I have reviewed the service.yaml configuration file to ensure that all container definitions, environment variables, and settings are correctly specified.

I expected the deployment to create a new revision of my service on Google Cloud Run and for that revision to be ready to serve traffic without any issues.

However, what actually resulted is an error during deployment with the following message:

Deployment failed
ERROR: (gcloud.run.services.replace) Revision 'example-on-docker-00001-nl7' is not ready and cannot serve traffic. The user-provided container failed to start and listen on the port defined provided by the PORT=8080 environment variable. Logs for this revision might contain more information.

Despite my efforts to ensure correct configuration, the container within the revision fails to start and listen on the specified port (PORT=8080), preventing it from serving traffic.
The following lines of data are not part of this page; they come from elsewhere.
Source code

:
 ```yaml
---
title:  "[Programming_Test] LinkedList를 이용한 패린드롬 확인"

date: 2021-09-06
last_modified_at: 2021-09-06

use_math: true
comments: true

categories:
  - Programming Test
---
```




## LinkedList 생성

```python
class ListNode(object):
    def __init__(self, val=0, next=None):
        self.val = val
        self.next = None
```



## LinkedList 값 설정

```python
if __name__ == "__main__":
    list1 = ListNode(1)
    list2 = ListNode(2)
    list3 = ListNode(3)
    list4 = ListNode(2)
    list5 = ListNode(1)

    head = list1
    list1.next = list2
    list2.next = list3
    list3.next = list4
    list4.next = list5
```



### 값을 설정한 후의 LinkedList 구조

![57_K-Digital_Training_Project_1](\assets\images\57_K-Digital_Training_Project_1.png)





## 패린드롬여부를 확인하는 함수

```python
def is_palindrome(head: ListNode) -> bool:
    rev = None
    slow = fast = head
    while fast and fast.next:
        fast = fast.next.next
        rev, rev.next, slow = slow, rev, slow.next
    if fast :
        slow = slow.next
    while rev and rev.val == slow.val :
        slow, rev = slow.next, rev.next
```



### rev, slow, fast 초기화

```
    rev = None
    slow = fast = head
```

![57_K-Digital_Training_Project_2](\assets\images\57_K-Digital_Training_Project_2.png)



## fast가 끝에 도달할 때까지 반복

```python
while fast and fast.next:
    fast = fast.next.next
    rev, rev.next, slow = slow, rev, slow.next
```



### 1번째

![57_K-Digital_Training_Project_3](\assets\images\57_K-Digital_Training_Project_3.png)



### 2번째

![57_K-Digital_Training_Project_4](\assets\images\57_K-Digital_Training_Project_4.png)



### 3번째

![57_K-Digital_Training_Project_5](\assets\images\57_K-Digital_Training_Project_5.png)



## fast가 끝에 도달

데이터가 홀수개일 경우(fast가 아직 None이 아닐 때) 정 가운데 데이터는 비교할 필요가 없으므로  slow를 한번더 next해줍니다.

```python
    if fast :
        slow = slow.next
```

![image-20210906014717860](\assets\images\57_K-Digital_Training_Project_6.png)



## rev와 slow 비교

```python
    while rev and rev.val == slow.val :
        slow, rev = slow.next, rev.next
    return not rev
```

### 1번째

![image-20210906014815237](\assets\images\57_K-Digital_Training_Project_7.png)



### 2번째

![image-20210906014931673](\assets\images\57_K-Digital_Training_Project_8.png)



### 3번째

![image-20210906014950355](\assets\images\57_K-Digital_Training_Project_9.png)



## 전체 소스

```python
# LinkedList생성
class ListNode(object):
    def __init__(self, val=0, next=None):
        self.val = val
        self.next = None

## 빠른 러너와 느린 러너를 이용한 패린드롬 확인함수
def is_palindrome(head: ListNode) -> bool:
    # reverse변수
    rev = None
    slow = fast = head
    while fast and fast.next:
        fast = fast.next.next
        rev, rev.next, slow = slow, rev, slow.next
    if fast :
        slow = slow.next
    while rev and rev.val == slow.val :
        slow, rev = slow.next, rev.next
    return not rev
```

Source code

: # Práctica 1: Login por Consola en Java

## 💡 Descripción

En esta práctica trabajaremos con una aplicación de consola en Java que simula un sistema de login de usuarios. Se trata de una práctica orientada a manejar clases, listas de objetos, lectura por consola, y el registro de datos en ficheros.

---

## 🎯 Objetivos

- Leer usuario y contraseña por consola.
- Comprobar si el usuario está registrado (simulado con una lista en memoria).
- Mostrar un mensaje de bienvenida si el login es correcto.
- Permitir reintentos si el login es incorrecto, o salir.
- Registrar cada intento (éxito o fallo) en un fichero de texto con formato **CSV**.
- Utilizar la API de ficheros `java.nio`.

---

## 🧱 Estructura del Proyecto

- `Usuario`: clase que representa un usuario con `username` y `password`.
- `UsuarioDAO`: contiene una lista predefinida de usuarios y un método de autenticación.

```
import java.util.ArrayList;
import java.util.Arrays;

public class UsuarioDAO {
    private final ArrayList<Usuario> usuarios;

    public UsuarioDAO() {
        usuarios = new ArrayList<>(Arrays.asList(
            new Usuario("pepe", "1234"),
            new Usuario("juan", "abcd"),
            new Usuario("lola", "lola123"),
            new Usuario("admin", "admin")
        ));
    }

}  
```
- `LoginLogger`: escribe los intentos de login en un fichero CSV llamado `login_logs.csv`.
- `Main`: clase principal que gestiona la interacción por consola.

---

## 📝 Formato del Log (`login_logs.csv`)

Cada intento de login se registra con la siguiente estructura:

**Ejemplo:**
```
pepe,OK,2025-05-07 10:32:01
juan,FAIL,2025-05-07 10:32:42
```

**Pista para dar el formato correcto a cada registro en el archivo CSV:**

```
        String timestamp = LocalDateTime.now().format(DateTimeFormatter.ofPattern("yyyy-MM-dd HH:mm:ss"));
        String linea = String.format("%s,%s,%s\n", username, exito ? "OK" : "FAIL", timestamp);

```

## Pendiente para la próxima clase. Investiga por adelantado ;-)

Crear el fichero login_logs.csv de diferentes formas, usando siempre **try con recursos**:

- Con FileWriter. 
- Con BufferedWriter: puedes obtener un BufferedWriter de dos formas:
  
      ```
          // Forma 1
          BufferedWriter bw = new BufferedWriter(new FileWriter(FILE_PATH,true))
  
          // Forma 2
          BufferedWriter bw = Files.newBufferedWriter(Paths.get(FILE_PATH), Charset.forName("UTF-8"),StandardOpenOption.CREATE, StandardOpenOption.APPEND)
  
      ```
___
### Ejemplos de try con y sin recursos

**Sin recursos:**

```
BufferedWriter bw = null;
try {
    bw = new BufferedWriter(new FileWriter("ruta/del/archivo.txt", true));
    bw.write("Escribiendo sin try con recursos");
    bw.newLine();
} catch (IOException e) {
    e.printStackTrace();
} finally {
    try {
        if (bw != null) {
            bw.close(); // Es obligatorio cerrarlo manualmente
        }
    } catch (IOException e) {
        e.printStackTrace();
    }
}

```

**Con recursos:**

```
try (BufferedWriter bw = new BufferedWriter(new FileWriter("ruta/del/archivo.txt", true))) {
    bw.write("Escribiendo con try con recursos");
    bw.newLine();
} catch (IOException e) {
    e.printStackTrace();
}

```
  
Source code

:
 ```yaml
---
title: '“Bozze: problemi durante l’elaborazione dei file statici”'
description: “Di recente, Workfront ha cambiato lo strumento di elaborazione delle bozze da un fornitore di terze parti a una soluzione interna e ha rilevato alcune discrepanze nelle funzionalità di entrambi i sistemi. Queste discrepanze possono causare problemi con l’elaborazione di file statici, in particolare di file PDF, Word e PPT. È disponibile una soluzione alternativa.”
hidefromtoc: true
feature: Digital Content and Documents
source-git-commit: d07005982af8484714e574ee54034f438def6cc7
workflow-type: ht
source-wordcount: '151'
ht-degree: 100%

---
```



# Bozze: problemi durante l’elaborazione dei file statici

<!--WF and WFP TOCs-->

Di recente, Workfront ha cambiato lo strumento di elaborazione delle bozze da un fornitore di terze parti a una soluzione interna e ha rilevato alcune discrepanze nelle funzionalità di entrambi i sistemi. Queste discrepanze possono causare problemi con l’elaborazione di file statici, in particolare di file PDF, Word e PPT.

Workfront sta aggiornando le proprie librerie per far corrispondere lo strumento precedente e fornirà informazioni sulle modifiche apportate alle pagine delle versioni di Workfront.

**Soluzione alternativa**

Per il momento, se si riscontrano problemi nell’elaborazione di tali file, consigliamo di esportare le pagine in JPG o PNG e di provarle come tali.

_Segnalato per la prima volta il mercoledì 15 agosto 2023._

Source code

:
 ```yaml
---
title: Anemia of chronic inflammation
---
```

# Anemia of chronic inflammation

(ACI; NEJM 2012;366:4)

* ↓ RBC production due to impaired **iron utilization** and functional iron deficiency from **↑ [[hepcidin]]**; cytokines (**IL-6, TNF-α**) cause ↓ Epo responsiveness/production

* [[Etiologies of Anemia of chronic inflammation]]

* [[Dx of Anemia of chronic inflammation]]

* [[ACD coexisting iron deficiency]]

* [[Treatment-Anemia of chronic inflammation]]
I'm seeking assistance in diagnosing and resolving this issue, as I've exhausted my initial troubleshooting steps and need further guidance to identify the root cause and fix the problem.


Solution

  • To troubleshoot you need to take these steps:

    1. try deploying each WEB sidecar separately on Cloud Run to ensure they start and serve traffic on their own, to confirm they are running.
    2. check Logs produces, they always contain a hint.
    3. when using sidecars, for ingress containers you might want to set depends-on param to ensure proper order how containers are started.
    4. the startup probe should be reasonable long to catch any slow starts.
    5. ensure the ingress container uses localhost:sidecarPort paths to address requests to sidecars.
    6. if you use a domain specific upstream, you need to add resolver 169.254.169.254 most probably to nginx config.

    I would increase the failureTreshold from 1 to something like 10, and would put a 1 second timeout.

    Number of times to retry the probe before marking the container as Unready.